Der Minister auf Inspektionsreise
Boris Pistorius besucht das Einsatzführungskommando in Schwielowsee und verschafft sich einen Überblick über die Einsätze.
Boris Pistorius ist am Montag rausgefahren vor die Tore von Potsdam zum Einsatzführungskommando der Bundeswehr am Schwielowsee. Sein Ziel: sich über die Auslandseinsätze der Bundeswehr ins Bild setzen zu lassen. Deutsche Streitkräfte sind aktuell auf drei Kontinenten in internationalen Auslandsmissionen gebunden – in Europa, Asien und Afrika. Der Kanzler ist derweil weit weg von Schwielowsee: in Südamerika, Chile. Trotz sehr unterschiedlicher Standorte reden Scholz und Pistorius am Montag über dasselbe Thema: weitere Waffenlieferungen für die Ukraine. Zumindest werden sie danach gefragt.
Pistorius ist den zwölften Tag im ebenso aufreibenden wie auch für politische Karrieren riskanten Amt des Verteidigungsministers, als er in Schwielowsee vom Befehlshaber des Einsatzführungskommandos, Generalleutnant Bernd Schütt, begrüßt wird.

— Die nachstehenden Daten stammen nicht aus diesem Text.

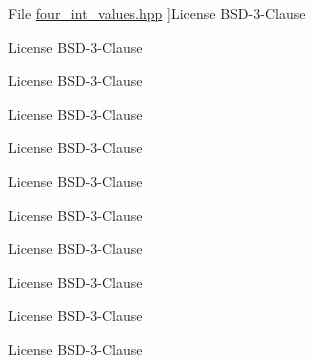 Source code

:\begin{DoxyRefList}
\hypertarget{license__license000019}{}%
File \hyperlink{four__int__values_8hpp}{four\+\_\+int\+\_\+values.hpp} ]License B\+S\+D-\/3-\/\+Clause  
\item[\label{license__license000015}%
\hypertarget{license__license000015}{}%
File \hyperlink{get__data_8cpp}{get\+\_\+data.cpp} ]License B\+S\+D-\/3-\/\+Clause  
\item[\label{license__license000002}%
\hypertarget{license__license000002}{}%
File \hyperlink{main_8cpp}{main.cpp} ]License B\+S\+D-\/3-\/\+Clause  
\item[\label{license__license000025}%
\hypertarget{license__license000025}{}%
File \hyperlink{serializable__exchange_8hpp}{serializable\+\_\+exchange.hpp} ]License B\+S\+D-\/3-\/\+Clause  
\item[\label{license__license000026}%
\hypertarget{license__license000026}{}%
File \hyperlink{serializable__exchange_8hxx}{serializable\+\_\+exchange.hxx} ]License B\+S\+D-\/3-\/\+Clause 

License B\+S\+D-\/3-\/\+Clause  
\item[\label{license__license000009}%
\hypertarget{license__license000009}{}%
File \hyperlink{set__data_8cpp}{set\+\_\+data.cpp} ]License B\+S\+D-\/3-\/\+Clause 

License B\+S\+D-\/3-\/\+Clause 

License B\+S\+D-\/3-\/\+Clause  
\item[\label{license__license000031}%
\hypertarget{license__license000031}{}%
File \hyperlink{shared__memory_8cpp}{shared\+\_\+memory.cpp} ]License B\+S\+D-\/3-\/\+Clause  
\item[\label{license__license000024}%
\hypertarget{license__license000024}{}%
File \hyperlink{shared__memory_8hpp}{shared\+\_\+memory.hpp} ]License B\+S\+D-\/3-\/\+Clause 


\end{DoxyRefList}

Der neue Außenminister hat auf dem Schleuderstuhl an der Spitze von Bonner Hardthöhe und Berliner Bendlerblock einen Vorteil: Er ist 62 Jahre alt und muss politisch nichts mehr werden, wie er selbst in einem Interview mit der „Süddeutschen Zeitung“sagte. Er sei unabhängiger, weil er danach nichts mehr erreichen müsse. „Aber ich will hier auch nicht als Gescheiterter vom Hof gehen.“Das Amt – eine Ehre und eine Bürde zugleich. Pistorius sagt: „Ich habe richtig Bock auf den Job.“
Zur Lust darauf, ein höchst kompliziertes Ministerium zu führen, gehört auch, die Bundeswehr durch diese Zeitwende zu steuern. Möglichst
schnell müssen Geräte, Ersatzteile und auch die Mangelware Munition beschafft werden, die die Truppe für ihre Einsätze in aller Welt braucht. Der SPD-Minister wird aus der Operationszentrale per Videoschalte mit mehreren Bundeswehr-Kontingenten im Einsatz verbunden – nach Litauen, nach Mali, nach Jordanien, ins Kosovo, nach Bosnien-Herzegowina. Der Minister ist dazu gerade auf Inspektionsund Kennenlernreise durch die Truppe wie jetzt beim Einsatzführungskommando. Er sei sehr beeindruckt, sagt Pistorius und würdigt Professionalität, Ruhe und Kompetenz der Männer und Frauen „in Einsätzen, die teilweise alles andere als leicht sind“.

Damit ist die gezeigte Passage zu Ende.